So I wrote a a force() function computing something loosely related to gravitational interactions between two bodies, based on there coordinates. Then I tested 4 different methods to iterate on the particles:

  1. A naïve triangular approach such as the one you proposed. Due to it's intrinsic load-unbalanced aspect, this one is parallelised with a schedule(auto) clause to permit the run-time library to take the decision it thinks best for performance.
  2. A "clever" traversal of the triangular domain, consisting in cutting it in half in the j direction to allow for using 2 regular loops. Basically, it corresponds to to something like this:

    . /| / | __ __ / | => | // | /___| |//____|

  3. A straightforward rectangular approach, just ignoring the symmetry.
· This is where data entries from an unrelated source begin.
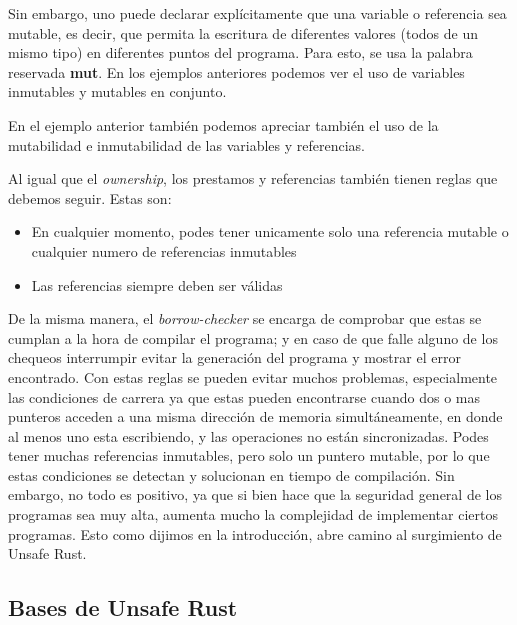 Sin embargo, uno puede declarar explícitamente que una variable o referencia sea mutable, es decir, que permita la escritura de diferentes valores (todos de un mismo tipo) en diferentes puntos del programa. Para esto, se usa la palabra reservada \textbf{mut}. En los ejemplos anteriores podemos ver el uso de variables inmutables y mutables en conjunto.

En el ejemplo anterior también podemos apreciar también el uso de la mutabilidad e inmutabilidad de las variables y referencias.

Al igual que el \textit{ownership}, los prestamos y referencias también tienen reglas que debemos seguir. Estas son:
\begin{itemize}
  \item En cualquier momento, podes tener unicamente solo una referencia mutable o cualquier numero de referencias inmutables
  \item Las referencias siempre deben ser válidas
\end{itemize}

De la misma manera, el \textit{borrow-checker} se encarga de comprobar que estas se cumplan a la hora de compilar el programa; y en caso de que falle alguno de los chequeos interrumpir evitar la generación del programa y mostrar el error encontrado. Con estas reglas se pueden evitar muchos problemas, especialmente las condiciones de carrera ya que estas pueden encontrarse cuando dos o mas punteros acceden a una misma dirección de memoria simultáneamente, en donde al menos uno esta escribiendo, y las operaciones no están sincronizadas. Podes tener muchas referencias inmutables, pero solo un puntero mutable, por lo que estas condiciones se detectan y solucionan en tiempo de compilación.
Sin embargo, no todo es positivo, ya que si bien hace que la seguridad general de los programas sea muy alta, aumenta mucho la complejidad de implementar ciertos programas. Esto como dijimos en la introducción, abre camino al surgimiento de Unsafe Rust.

\subsection{Bases de Unsafe Rust}

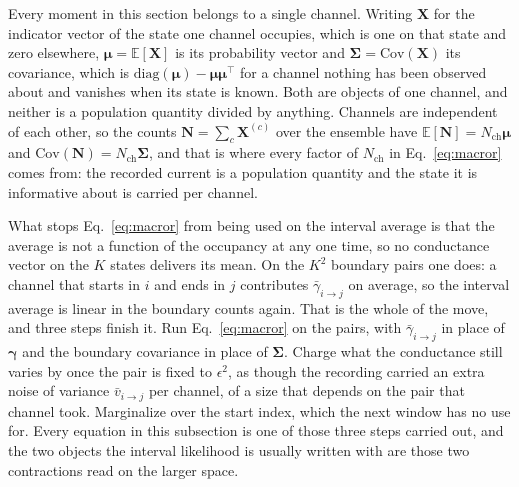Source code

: Every moment in this section belongs to a single channel. Writing $\mathbf{X}$ for the
indicator vector of the state one channel occupies, which is one on that state and zero
elsewhere, $\bm{\mu}=\mathbb{E}[\mathbf{X}]$ is its probability vector and
$\bm{\Sigma}=\mathrm{Cov}(\mathbf{X})$ its covariance, which is
$\mathrm{diag}(\bm{\mu})-\bm{\mu}\bm{\mu}^\top$ for a channel nothing has been observed about
and vanishes when its state is known. Both are objects of one channel, and neither is a
population quantity divided by anything. Channels are independent of each other, so the counts
$\mathbf{N}=\sum_c \mathbf{X}^{(c)}$ over the ensemble have
$\mathbb{E}[\mathbf{N}]=N_{\mathrm{ch}}\bm{\mu}$ and
$\mathrm{Cov}(\mathbf{N})=N_{\mathrm{ch}}\bm{\Sigma}$, and that is where every factor of
$N_{\mathrm{ch}}$ in Eq.~\ref{eq:macror} comes from: the recorded current is a population
quantity and the state it is informative about is carried per channel.

What stops Eq.~\ref{eq:macror} from being used on the interval average is that the average is
not a function of the occupancy at any one time, so no conductance vector on the $K$ states
delivers its mean. On the $K^2$ boundary pairs one does: a channel that starts in $i$ and
ends in $j$ contributes $\bar{\gamma}_{i\to j}$ on average, so the interval average
is linear in the boundary counts again. That is the whole of the move, and three steps finish
it. Run Eq.~\ref{eq:macror} on the pairs, with $\bar{\gamma}_{i\to j}$ in place of
$\bm{\gamma}$ and the boundary covariance in place of $\bm{\Sigma}$. Charge what the
conductance still varies by once the pair is fixed to $\epsilon^2$, as though the recording
carried an extra noise of variance $\bar{v}_{i\to j}$ per channel, of a size that
depends on the pair that channel took. Marginalize over the start index, which the next window
has no use for. Every equation in this subsection is one of those three steps carried out, and
the two objects the interval likelihood is usually written with are those two contractions
read on the larger space.

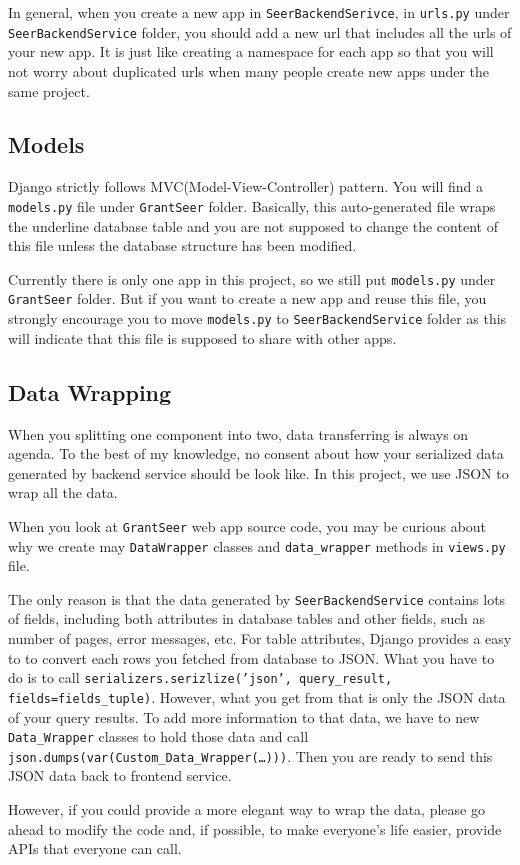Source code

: \documentclass[12pt]{article}
\begin{document}
In general, when you create a new app in \texttt{SeerBackendSerivce}, in \texttt{urls.py} under \texttt{SeerBackendService} folder, you should add a new url that includes all the urls of your new app. It is just like creating a namespace for each app so that you will not worry about duplicated urls when many people create new apps under the same project.

\subsection*{Models}
Django strictly follows MVC(Model-View-Controller) pattern. You will find a \texttt{models.py} file under \texttt{GrantSeer} folder. Basically, this auto-generated file wraps the underline database table and you are not supposed to change the content of this file unless the database structure has been modified.

Currently there is only one app in this project, so we still put \texttt{models.py} under \texttt{GrantSeer} folder. But if you want to create a new app and reuse this file, you strongly encourage you to move \texttt{models.py} to \texttt{SeerBackendService} folder as this will indicate that this file is supposed to share with other apps.

\subsection*{Data Wrapping}
When you splitting one component into two, data transferring is always on agenda. To the best of my knowledge, no consent about how your serialized data generated by backend service should be look like. In this project, we use JSON to wrap all the data.

When you look at \texttt{GrantSeer} web app source code, you may be curious about why we create may \texttt{DataWrapper} classes and \texttt{data\_wrapper} methods in \texttt{views.py} file.

The only reason is that the data generated by \texttt{SeerBackendService} contains lots of fields, including both attributes in database tables and other fields, such as number of pages, error messages, etc. For table attributes, Django provides a easy to to convert each rows you fetched from database to JSON. What you have to do is to call \texttt{serializers.serizlize('json', query\_result, fields=fields\_tuple)}. However, what you get from that is only the JSON data of your query results. To add more information to that data, we have to new \texttt{Data\_Wrapper} classes to hold those data and call \texttt{json.dumps(var(Custom\_Data\_Wrapper(\dots)))}. Then you are ready to send this JSON data back to frontend service.

However, if you could provide a more elegant way to wrap the data, please go ahead to modify the code and, if possible, to make everyone's life easier, provide APIs that everyone can call.
\end{document}
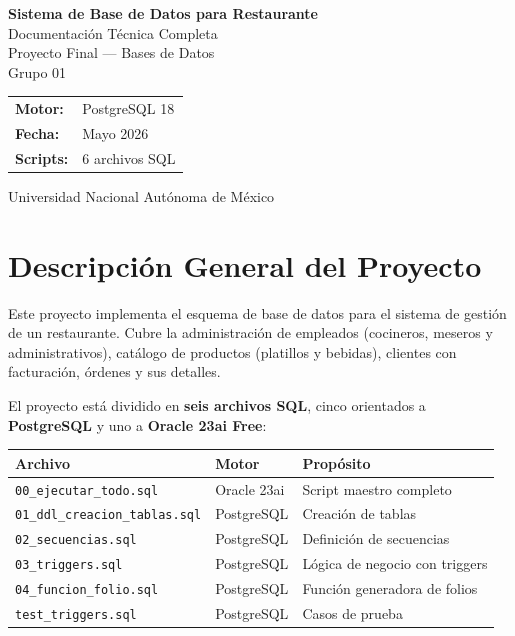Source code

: \documentclass[12pt, a4paper]{article}
\begin{document}
\begin{titlepage}
    \centering
    \vspace*{2cm}
    {\LARGE \textbf{Sistema de Base de Datos para Restaurante}}\\[0.5cm]
    {\large Documentaci\'on T\'ecnica Completa}\\[2cm]
    {\large Proyecto Final --- Bases de Datos}\\[0.3cm]
    {\large Grupo 01}\\[3cm]
    \begin{tabular}{ll}
        \textbf{Motor:}   & PostgreSQL 18          \\[0.3cm]
        \textbf{Fecha:}   & Mayo 2026              \\[0.3cm]
        \textbf{Scripts:} & 6 archivos SQL         \\
    \end{tabular}
    \vfill
    {\small Universidad Nacional Aut\'onoma de M\'exico}
\end{titlepage}

\tableofcontents
\newpage

\section{Descripci\'on General del Proyecto}

Este proyecto implementa el esquema de base de datos para el sistema de gesti\'on de un restaurante. Cubre la administraci\'on de empleados (cocineros, meseros y administrativos), cat\'alogo de productos (platillos y bebidas), clientes con facturaci\'on, \'ordenes y sus detalles.

El proyecto est\'a dividido en \textbf{seis archivos SQL}, cinco orientados a \textbf{PostgreSQL} y uno a \textbf{Oracle 23ai Free}:

\begin{center}
\begin{tabularx}{\textwidth}{llX}
    \toprule
    \textbf{Archivo} & \textbf{Motor} & \textbf{Prop\'osito} \\
    \midrule
    \texttt{00\_ejecutar\_todo.sql}        & Oracle 23ai & Script maestro completo \\
    \texttt{01\_ddl\_creacion\_tablas.sql} & PostgreSQL  & Creaci\'on de tablas \\
    \texttt{02\_secuencias.sql}            & PostgreSQL  & Definici\'on de secuencias \\
    \texttt{03\_triggers.sql}              & PostgreSQL  & L\'ogica de negocio con triggers \\
    \texttt{04\_funcion\_folio.sql}        & PostgreSQL  & Funci\'on generadora de folios \\
    \texttt{test\_triggers.sql}            & PostgreSQL  & Casos de prueba \\
    \bottomrule
\end{tabularx}
\end{center}
\end{document}
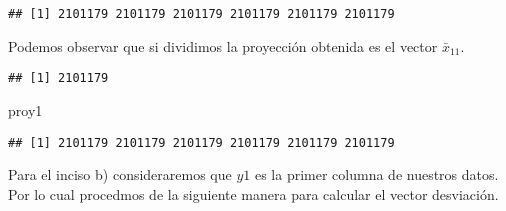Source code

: \documentclass[]{article}
\newenvironment{Shaded}{\begin{snugshade}}{\end{snugshade}}
\newcommand{\CommentTok}[1]{\textcolor[rgb]{0.56,0.35,0.01}{\textit{#1}}}
\newcommand{\ControlFlowTok}[1]{\textcolor[rgb]{0.13,0.29,0.53}{\textbf{#1}}}
\newcommand{\DecValTok}[1]{\textcolor[rgb]{0.00,0.00,0.81}{#1}}
\newcommand{\FloatTok}[1]{\textcolor[rgb]{0.00,0.00,0.81}{#1}}
\newcommand{\KeywordTok}[1]{\textcolor[rgb]{0.13,0.29,0.53}{\textbf{#1}}}
\newcommand{\NormalTok}[1]{#1}
\newcommand{\OperatorTok}[1]{\textcolor[rgb]{0.81,0.36,0.00}{\textbf{#1}}}
\newcommand{\StringTok}[1]{\textcolor[rgb]{0.31,0.60,0.02}{#1}}
\begin{document}
\begin{Shaded}
\end{Shaded}

\begin{verbatim}
## [1] 2101179 2101179 2101179 2101179 2101179 2101179
\end{verbatim}

Podemos observar que si dividimos la proyección obtenida es el vector
\(\bar{x}_11\).

\begin{Shaded}
\end{Shaded}

\begin{verbatim}
## [1] 2101179
\end{verbatim}

\begin{Shaded}
\begin{Highlighting}[]
\NormalTok{proy1}
\end{Highlighting}
\end{Shaded}

\begin{verbatim}
## [1] 2101179 2101179 2101179 2101179 2101179 2101179
\end{verbatim}

Para el inciso b) consideraremos que \(y1\) es la primer columna de
nuestros datos. Por lo cual procedmos de la siguiente manera para
calcular el vector desviación.

\begin{Shaded}
\end{Shaded}
\end{document}
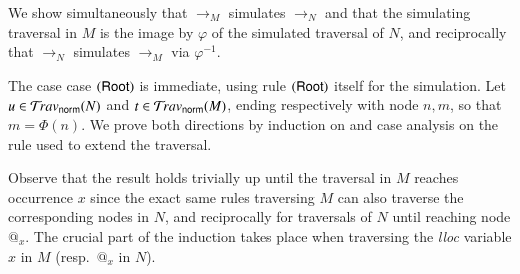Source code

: \documentclass{elsarticle}
\newif\ifshortversion
\theoremstyle{plain}
\theoremstyle{definition}
\newcommand{\normalizing}{{\sf norm}}
\newcommand{\travsetnorm}{\travset_\normalizing} %
\begin{document}

We show simultaneously that $\rightarrow_M$ simulates
$\rightarrow_N$ and that the simulating traversal in $M$ is the image
by $\varphi$ of the simulated traversal of $N$, and reciprocally that
$\rightarrow_N$ simulates $\rightarrow_M$ via $\varphi^{-1}$.
%
\ifshortversion
The proof goes by induction on and case analysis on
the rule used to extend the traversal.
\else
The case case $\mathbf{({\sf Root})}$ is immediate, using rule $\mathbf{({\sf Root})}$ itself for the simulation.
%
Let $u\in \travsetnorm(N)$ and $t\in\travsetnorm(M)$,
ending respectively with node $n, m$, so that $m = \Phi(n)$.
We prove both directions by induction on
and case analysis on the rule used to
extend the traversal.

Observe that the result holds trivially up until the traversal in $M$ reaches occurrence $x$ since the exact same rules traversing $M$
can also traverse the corresponding nodes in $N$, and reciprocally for traversals of $N$ until reaching node $@_x$. The crucial part of the induction takes place when traversing the \emph{lloc} variable $x$ in $M$ (resp.~$@_x$ in $N$).
\fi
\end{document}
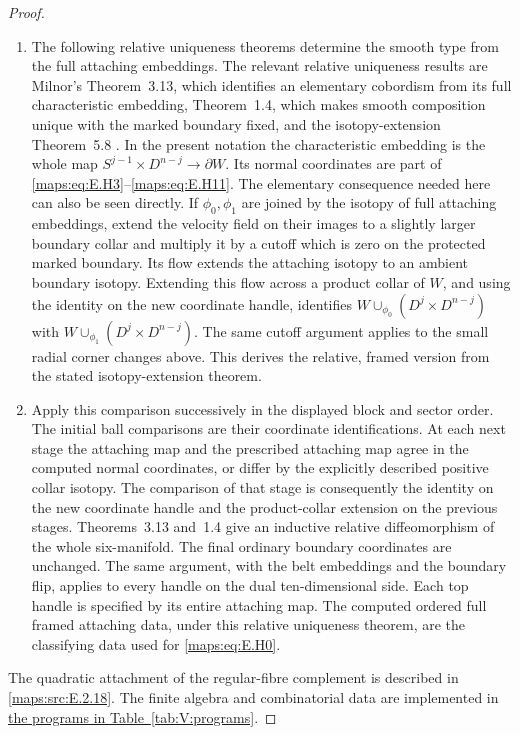 \documentclass[11pt,a4paper]{article}
\numberwithin{equation}{section}
\theoremstyle{definition}
\begin{document}
\begin{proof}
\begin{enumerate}[label=\arabic*.,leftmargin=*]
\item The following relative uniqueness theorems determine the smooth
type from the full attaching embeddings.  The relevant relative uniqueness
results are Milnor's Theorem~3.13, which identifies an elementary
cobordism from its full characteristic embedding, Theorem~1.4,
which makes smooth composition unique with the marked boundary
fixed, and the isotopy-extension Theorem~5.8
\cite[Theorem~3.13, pp.~31--32; Theorem~1.4, p.~2 and pp.~25--26; Theorem~5.8, pp.~63--64]{mapsMilnor65}.  In the present notation the characteristic
embedding is the whole map
$S^{j-1}\times D^{n-j}\longrightarrow\partial W$.  Its normal coordinates
are part of \eqref{maps:eq:E.H3}--\eqref{maps:eq:E.H11}.  The elementary consequence needed
here can also be seen directly.  If $\phi_0,\phi_1$ are joined
by the isotopy of full attaching embeddings, extend
the velocity field on their images to a slightly larger boundary
collar and multiply it by a cutoff which is zero on the protected
marked boundary.  Its flow extends the attaching isotopy to an
ambient boundary isotopy.  Extending this flow across a product
collar of $W$, and using the identity on the new coordinate handle,
identifies $W\cup_{\phi_0}(D^j\times D^{n-j})$ with
$W\cup_{\phi_1}(D^j\times D^{n-j})$.  The same cutoff argument
applies to the small radial corner changes above.  This derives
the relative, framed version from the stated isotopy-extension
theorem.

\item Apply this comparison successively in the displayed block and
sector order.  The initial ball comparisons are their coordinate
identifications.  At each next stage the attaching map
and the prescribed attaching map agree in the computed normal
coordinates, or differ by the explicitly described positive
collar isotopy.  The comparison of that stage is consequently
the identity on the new coordinate handle and the product-collar
extension on the previous stages.  Theorems~3.13 and~1.4 give an
inductive relative diffeomorphism of the whole six-manifold.
The final ordinary boundary coordinates are unchanged.  The
same argument, with the belt embeddings and the boundary flip, applies to every handle on the dual ten-dimensional
side.  Each top handle is specified by its entire attaching map.  The computed
ordered full framed attaching data, under this relative uniqueness
theorem, are the classifying data used for \eqref{maps:eq:E.H0}.
\end{enumerate}
The quadratic attachment of the regular-fibre complement is described in
\cref{maps:src:E.2.18}.
The finite algebra and combinatorial data are implemented in \hyperlink{prog:V:framings}{the programs in Table~\ref*{tab:V:programs}}.
\end{proof}
\end{document}
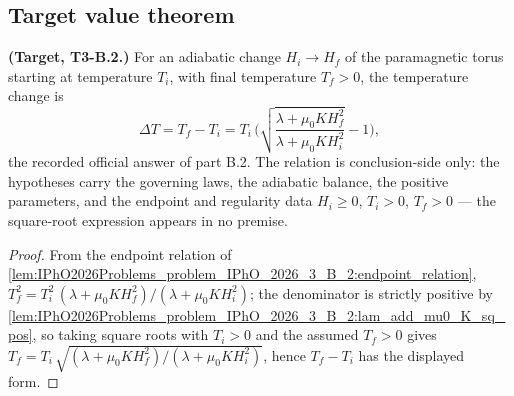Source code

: \subsection*{Target value theorem}

\begin{theorem}
\label{thm:IPhO2026Problems_problem_IPhO_2026_3_B_2:adiabatic_temperature_change}
\textbf{(Target, T3-B.2.)}  For an adiabatic change $H_i \to H_f$ of the
paramagnetic torus starting at temperature $T_i$, with final temperature
$T_f > 0$, the temperature change is
\[
\Delta T = T_f - T_i
  = T_i\,\biggl(\sqrt{\frac{\lambda + \mu_0 K H_f^2}
                          {\lambda + \mu_0 K H_i^2}} - 1\biggr),
\]
the recorded official answer of part B.2.  The relation is conclusion-side
only: the hypotheses carry the governing laws, the adiabatic balance, the
positive parameters, and the endpoint and regularity data $H_i \ge 0$,
$T_i > 0$, $T_f > 0$ --- the square-root expression appears in no premise.
\end{theorem}
\begin{proof}
From the endpoint relation of
\cref{lem:IPhO2026Problems_problem_IPhO_2026_3_B_2:endpoint_relation},
$T_f^2 = T_i^2\,(\lambda + \mu_0 K H_f^2)/(\lambda + \mu_0 K H_i^2)$; the
denominator is strictly positive by
\cref{lem:IPhO2026Problems_problem_IPhO_2026_3_B_2:lam_add_mu0_K_sq_pos}, so
taking square roots with $T_i > 0$ and the assumed $T_f > 0$ gives
$T_f = T_i\,\sqrt{(\lambda + \mu_0 K H_f^2)/(\lambda + \mu_0 K H_i^2)}$,
hence $T_f - T_i$ has the displayed form.
\end{proof}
NB, this one, like your recursive approach, guaranties non-concurrent accesses to the force array.
  4. A linearised method consisting in pre-computing the order of i and j indexes for accessing the triangular domain, and to iterate over the vector containing these indexes.

Since the vector where the forces are accumulated with a force[i] += fij; force[j] -= fij; approach would generate race conditions for the updates in the non-parallelised index (j for example in the method #1), I've created a local pre-thread force array, which is initialised to 0 upon entry to the parallel region. The computations are then done pre-thread on this "private" array, and the individual contributions are accumulated on the global force array with a critical construct upon exit of the parallel region. This is a typical reduction pattern for arrays in OpenMP.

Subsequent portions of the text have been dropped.